I agree, the collective community gives shape to God.
(E): No! God shapes us, not the other way around.
God is the potter. We are the clay spinning round.
(B): Fine, whatever. The point is we.
God is defined by community.
(E): “I will be their God, and they shall be my people.”
Where two or three are gathered there I will be.
And then there’s the blessed Trinity . . .
Yes, communion is obviously essential.
(B): Exactly, and how do we know God’s will,
What God intends, wants or feels?
(E): Through the holy scripture,
God’s Word, and the Spirit in the church . . .
(B): And who deciphers all these things?
Who interprets scripture and provides the lens through which to see?
(E): It is God through the Spirit working in the disciples of the Son.
God works through the people until the day of judgment comes.
(B): In other words the church fosters an experience of God.
The particular community defines God’s will through collective thought
Weighing things with one another
To determine what is of God and what is other.
(E): That is such a crude way to express it.
The church is the body of Christ living out the good message.
(B): There’s that word “good” again,
The point at which we began,
That which the community aspires too,
That which you would say God will always choose.
(E): Yes it is rather important that we reach for what is good,
Set our minds on such things to embody the creation declaration of being “very
good . . .”
(B): To be judged “good and faithful” as a flock of sheep
Together working toward something greater than one’s own imagining . . .
(E): To become one with God freed from devastation
Like the new city in chapter 21 of Revelation . . .
(B): A living part of the collective imagination,
The divine experience of transcendent cooperation . . .
(E): In the kingdom of God with the river and tree of life with leaves to heal the
nations.
Death and corruption are gone because the fullness of life has replaced them.
(B): What is God but that which pushes us to fulfill this dream,
That which brings us together to create a society beyond our wildest imagining?
(E): God is more than that but that is surely part.
If God must be defined that may be a decent start.
(B): I agree. God will always be more as long as we continue imagining a heavenly society.

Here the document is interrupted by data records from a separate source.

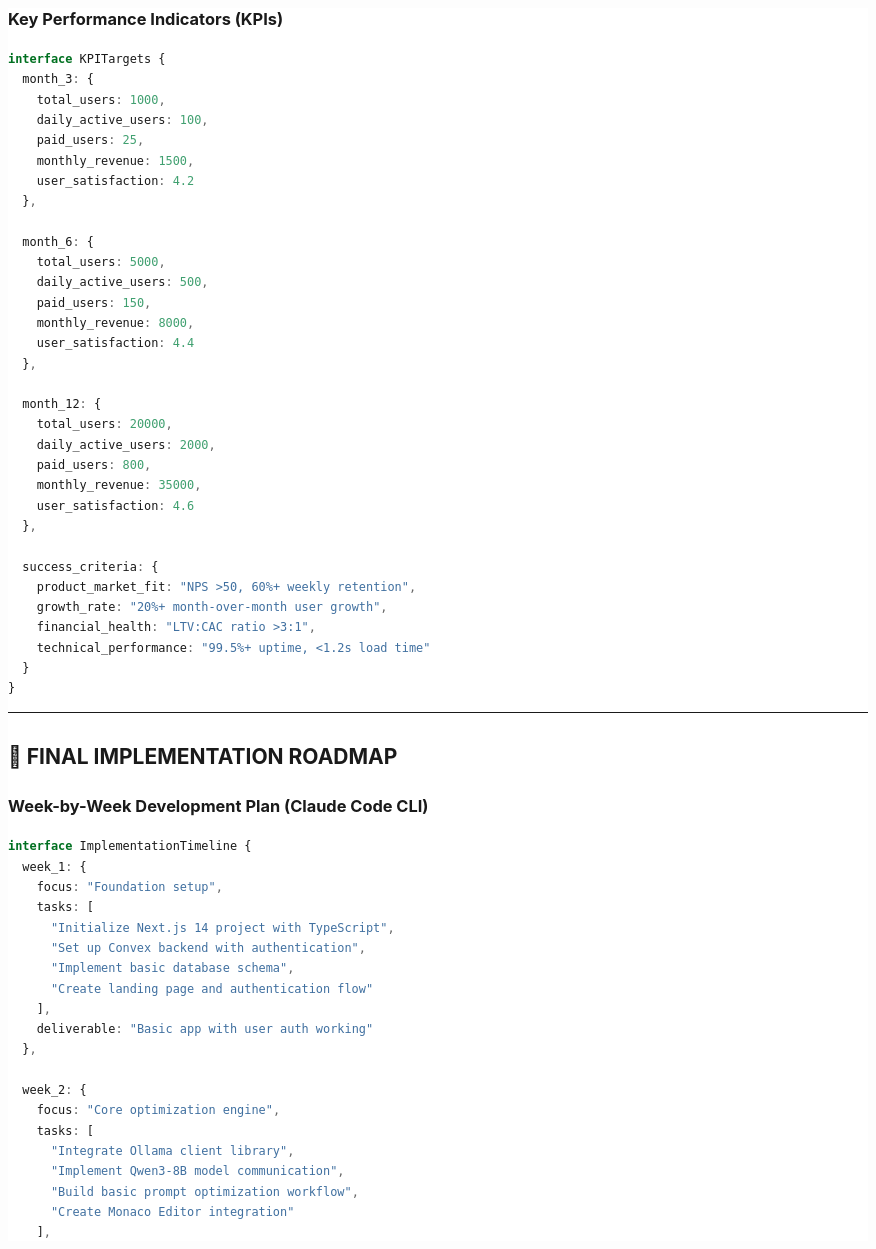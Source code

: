 ### **Key Performance Indicators (KPIs)**

```typescript
interface KPITargets {
  month_3: {
    total_users: 1000,
    daily_active_users: 100,
    paid_users: 25,
    monthly_revenue: 1500,
    user_satisfaction: 4.2
  },

  month_6: {
    total_users: 5000,
    daily_active_users: 500,
    paid_users: 150,
    monthly_revenue: 8000,
    user_satisfaction: 4.4
  },

  month_12: {
    total_users: 20000,
    daily_active_users: 2000,
    paid_users: 800,
    monthly_revenue: 35000,
    user_satisfaction: 4.6
  },

  success_criteria: {
    product_market_fit: "NPS >50, 60%+ weekly retention",
    growth_rate: "20%+ month-over-month user growth",
    financial_health: "LTV:CAC ratio >3:1",
    technical_performance: "99.5%+ uptime, <1.2s load time"
  }
}
```

---

## 🔧 FINAL IMPLEMENTATION ROADMAP

### **Week-by-Week Development Plan (Claude Code CLI)**

```typescript
interface ImplementationTimeline {
  week_1: {
    focus: "Foundation setup",
    tasks: [
      "Initialize Next.js 14 project with TypeScript",
      "Set up Convex backend with authentication",
      "Implement basic database schema",
      "Create landing page and authentication flow"
    ],
    deliverable: "Basic app with user auth working"
  },

  week_2: {
    focus: "Core optimization engine",
    tasks: [
      "Integrate Ollama client library",
      "Implement Qwen3-8B model communication",
      "Build basic prompt optimization workflow",
      "Create Monaco Editor integration"
    ],
```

For it is the collective imagination in which God finds being so we might become the good we want to see.
(E): Yes, the good God wants to be
For God created good in the beginning.
God determines what good is
Because God is goodness.
(B): The only way that isn’t tyranny
Is if God is the collective imagination about the society we wish to be.
(E): I reject that potential way of understanding
But I see there is still some upon which we agree.
(B): Ugh . . .
You’re too much . . .
(E): I am the wall upon which your ideas bust
[shrugs].
Two parties each unconvinced by the other.
Frustrated and sometimes confused,
Uncomfortable with the way words are used,
Often growing tired of one another.
And so it goes in conversation.
We explore and test our imagination.